Required action: Would you find each line in the entries below with the string "substring" and copy it?

-*-*-

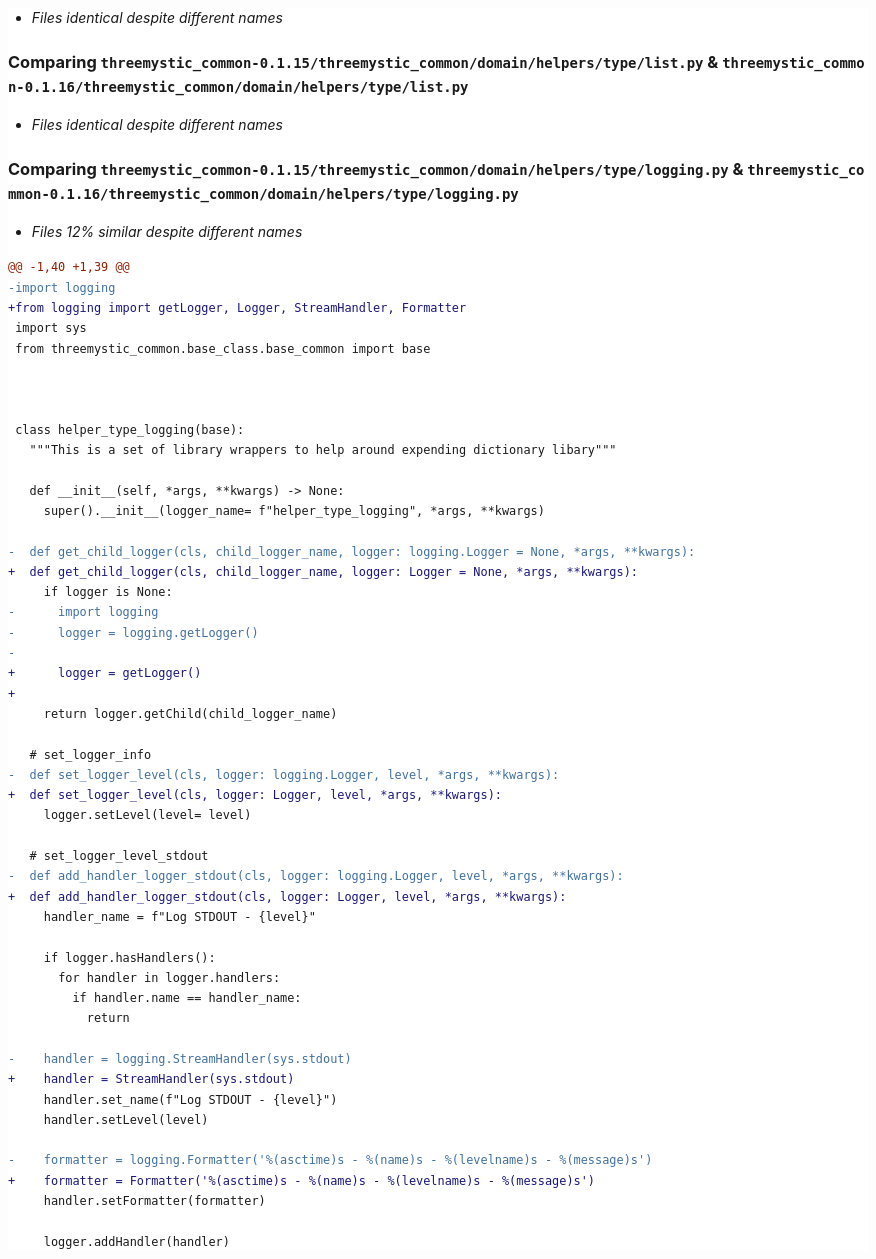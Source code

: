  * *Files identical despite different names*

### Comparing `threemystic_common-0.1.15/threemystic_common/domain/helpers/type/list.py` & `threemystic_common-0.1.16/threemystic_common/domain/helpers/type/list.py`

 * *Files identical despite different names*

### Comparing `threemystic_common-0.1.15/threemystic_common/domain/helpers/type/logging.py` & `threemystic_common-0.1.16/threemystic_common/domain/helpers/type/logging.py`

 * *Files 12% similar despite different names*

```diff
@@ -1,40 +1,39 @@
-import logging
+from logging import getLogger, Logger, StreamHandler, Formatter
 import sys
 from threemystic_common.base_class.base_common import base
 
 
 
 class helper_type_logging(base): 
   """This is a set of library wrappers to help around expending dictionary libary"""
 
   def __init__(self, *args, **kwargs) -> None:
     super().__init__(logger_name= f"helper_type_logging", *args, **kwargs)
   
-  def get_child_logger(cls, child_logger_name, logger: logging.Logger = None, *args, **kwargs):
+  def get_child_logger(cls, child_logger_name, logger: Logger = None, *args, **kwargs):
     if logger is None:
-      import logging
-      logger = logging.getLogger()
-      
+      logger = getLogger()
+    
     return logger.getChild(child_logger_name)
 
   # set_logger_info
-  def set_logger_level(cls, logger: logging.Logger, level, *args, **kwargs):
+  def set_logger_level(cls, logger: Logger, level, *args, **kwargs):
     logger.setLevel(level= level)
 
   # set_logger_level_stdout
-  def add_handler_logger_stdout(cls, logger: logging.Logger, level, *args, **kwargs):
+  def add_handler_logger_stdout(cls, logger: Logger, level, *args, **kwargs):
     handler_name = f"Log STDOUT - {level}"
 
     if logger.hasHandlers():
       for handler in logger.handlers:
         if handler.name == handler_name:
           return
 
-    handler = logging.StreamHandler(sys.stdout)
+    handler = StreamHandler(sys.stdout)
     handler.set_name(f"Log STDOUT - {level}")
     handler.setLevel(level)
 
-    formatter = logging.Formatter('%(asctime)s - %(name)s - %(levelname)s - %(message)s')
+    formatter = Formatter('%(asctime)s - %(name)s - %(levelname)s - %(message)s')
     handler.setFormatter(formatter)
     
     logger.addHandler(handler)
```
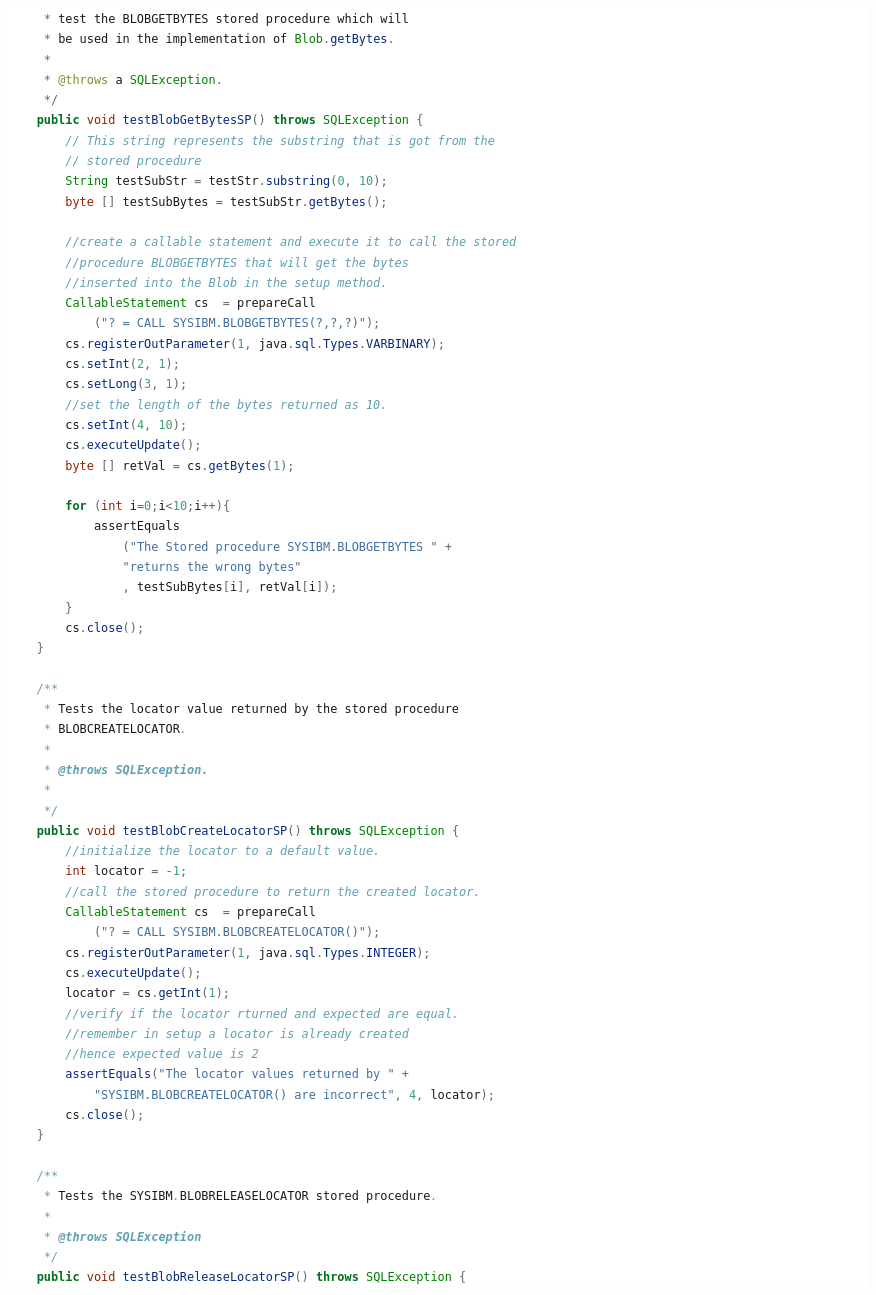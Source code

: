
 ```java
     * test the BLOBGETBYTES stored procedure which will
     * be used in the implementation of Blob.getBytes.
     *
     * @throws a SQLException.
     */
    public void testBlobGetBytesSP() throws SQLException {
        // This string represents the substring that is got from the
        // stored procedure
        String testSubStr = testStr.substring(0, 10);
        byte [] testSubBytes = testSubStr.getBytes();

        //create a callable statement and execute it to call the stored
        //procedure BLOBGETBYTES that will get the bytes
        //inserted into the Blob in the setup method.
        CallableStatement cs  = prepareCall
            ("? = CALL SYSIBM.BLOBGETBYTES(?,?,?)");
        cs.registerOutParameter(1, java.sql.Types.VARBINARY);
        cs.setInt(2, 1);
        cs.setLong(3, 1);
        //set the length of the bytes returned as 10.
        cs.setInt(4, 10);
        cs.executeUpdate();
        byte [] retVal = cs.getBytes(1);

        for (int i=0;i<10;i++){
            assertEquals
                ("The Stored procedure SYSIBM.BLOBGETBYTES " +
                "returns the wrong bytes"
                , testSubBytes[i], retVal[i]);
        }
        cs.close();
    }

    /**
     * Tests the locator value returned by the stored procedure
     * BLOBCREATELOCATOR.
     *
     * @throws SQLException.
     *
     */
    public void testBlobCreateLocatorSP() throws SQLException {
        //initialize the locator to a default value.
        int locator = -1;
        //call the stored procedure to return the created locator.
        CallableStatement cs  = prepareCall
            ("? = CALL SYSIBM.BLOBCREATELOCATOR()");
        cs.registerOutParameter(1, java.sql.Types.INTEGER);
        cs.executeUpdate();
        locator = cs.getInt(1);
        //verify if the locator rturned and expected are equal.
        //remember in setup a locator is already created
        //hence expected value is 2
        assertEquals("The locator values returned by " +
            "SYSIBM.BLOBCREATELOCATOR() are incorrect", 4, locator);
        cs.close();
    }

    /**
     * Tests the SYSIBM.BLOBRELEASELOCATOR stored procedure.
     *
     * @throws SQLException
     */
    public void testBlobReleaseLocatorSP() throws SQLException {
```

-*-*-

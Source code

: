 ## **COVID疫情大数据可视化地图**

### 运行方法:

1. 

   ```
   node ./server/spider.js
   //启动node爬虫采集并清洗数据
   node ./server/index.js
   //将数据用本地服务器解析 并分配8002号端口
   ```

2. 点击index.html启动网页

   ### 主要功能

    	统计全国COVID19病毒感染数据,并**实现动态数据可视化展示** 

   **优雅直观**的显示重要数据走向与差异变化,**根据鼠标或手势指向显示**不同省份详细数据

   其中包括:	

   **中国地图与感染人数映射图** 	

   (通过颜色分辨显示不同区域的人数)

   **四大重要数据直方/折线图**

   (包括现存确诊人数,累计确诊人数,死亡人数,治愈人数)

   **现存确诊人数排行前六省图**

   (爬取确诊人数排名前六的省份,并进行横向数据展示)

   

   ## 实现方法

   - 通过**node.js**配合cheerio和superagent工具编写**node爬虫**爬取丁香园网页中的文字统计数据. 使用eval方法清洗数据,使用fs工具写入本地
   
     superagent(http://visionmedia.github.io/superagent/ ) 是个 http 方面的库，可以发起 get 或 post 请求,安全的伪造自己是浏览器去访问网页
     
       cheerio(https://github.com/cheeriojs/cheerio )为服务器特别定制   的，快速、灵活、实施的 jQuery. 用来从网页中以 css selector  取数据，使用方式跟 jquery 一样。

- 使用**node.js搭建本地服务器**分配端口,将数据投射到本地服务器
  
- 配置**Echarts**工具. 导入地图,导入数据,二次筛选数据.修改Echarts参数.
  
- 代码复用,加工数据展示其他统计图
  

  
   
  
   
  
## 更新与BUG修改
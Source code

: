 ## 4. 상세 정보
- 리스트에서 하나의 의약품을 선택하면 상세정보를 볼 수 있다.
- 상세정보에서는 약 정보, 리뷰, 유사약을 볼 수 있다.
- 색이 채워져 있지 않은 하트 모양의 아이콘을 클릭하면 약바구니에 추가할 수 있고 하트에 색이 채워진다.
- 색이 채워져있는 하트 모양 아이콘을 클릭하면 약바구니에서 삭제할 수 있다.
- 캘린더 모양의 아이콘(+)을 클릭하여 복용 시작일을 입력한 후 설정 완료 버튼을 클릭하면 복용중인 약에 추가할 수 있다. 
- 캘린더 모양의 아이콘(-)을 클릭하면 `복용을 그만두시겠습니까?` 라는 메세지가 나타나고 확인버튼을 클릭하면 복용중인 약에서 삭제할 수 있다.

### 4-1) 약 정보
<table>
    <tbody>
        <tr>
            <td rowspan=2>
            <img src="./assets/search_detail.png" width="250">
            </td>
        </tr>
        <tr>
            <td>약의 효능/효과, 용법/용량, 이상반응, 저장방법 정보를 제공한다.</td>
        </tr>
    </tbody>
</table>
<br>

-*-*-

Task answer:
        // This string represents the substring that is got from the
        String testSubStr = testStr.substring(0, 10);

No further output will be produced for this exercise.